Infrastructure building activities such as sequencing the genomes of
Arabidopsis and rice, physical and genetic mapping of various
plant genomes, or developing software to effectively use the massive
amounts of genome data being generated, are all essential in providing
materials and tools to increase our understanding of the molecular basis
of genes involved in important plant processes. The NPGI targets genes
obviously important to plant production and productivity, such as those
coding for disease and stress resistance, seed development, grain-quality
traits, carbon allocation, flowering time, biomass production, and synthesis
of valuable fuels and chemicals. Also included are those genes that
regulate other genes, which are difficult to identify by traditional
experimental approaches.
Research
in this critical area is still in its inception, but a number of new
activities have been initiated that will result in new discoveries and
increased understanding of plant gene structure and function.
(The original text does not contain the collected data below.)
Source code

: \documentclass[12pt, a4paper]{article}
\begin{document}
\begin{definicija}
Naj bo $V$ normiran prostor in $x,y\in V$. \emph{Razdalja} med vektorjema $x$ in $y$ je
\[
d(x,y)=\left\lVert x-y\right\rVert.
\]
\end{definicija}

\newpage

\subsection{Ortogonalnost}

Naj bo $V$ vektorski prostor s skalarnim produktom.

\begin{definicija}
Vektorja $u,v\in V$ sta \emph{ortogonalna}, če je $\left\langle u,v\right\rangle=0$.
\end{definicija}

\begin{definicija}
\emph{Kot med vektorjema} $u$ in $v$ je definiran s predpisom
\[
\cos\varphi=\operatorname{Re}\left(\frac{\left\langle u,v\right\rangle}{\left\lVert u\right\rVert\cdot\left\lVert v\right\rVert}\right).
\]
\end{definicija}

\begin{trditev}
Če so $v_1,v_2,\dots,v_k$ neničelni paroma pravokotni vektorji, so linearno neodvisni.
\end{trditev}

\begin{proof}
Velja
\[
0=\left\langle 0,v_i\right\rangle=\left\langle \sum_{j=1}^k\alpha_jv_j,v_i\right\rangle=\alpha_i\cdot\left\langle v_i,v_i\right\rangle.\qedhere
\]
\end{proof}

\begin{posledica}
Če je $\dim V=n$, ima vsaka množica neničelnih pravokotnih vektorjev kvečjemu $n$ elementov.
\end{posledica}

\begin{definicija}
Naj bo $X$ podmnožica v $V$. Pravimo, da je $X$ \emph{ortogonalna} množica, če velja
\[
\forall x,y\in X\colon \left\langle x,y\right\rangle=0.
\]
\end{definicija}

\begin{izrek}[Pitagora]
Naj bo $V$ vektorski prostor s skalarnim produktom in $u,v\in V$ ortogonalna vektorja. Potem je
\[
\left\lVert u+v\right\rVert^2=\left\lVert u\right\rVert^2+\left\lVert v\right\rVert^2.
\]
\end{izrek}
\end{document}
Topics
of some newly initiated research projects include:
Future
Plans
It is anticipated
that funding of this aspect of specific projects already initiated will
continue. It is further anticipated that the focus of the NPGI will
shift toward functional genomics. As fast as the results from the structural
genomics and infrastructure building efforts become widely available,
they are being utilized by plant biologists in all subdisciplines, from
biochemists to agronomists and from plant physiologists to ecosystems
experts. This trend is expected to increase through the foreseeable
future. Although specific functions that would be studied will depend
on the research proposals received by the IWG agencies, each agency
will likely focus on the functions that are appropriate for its mission.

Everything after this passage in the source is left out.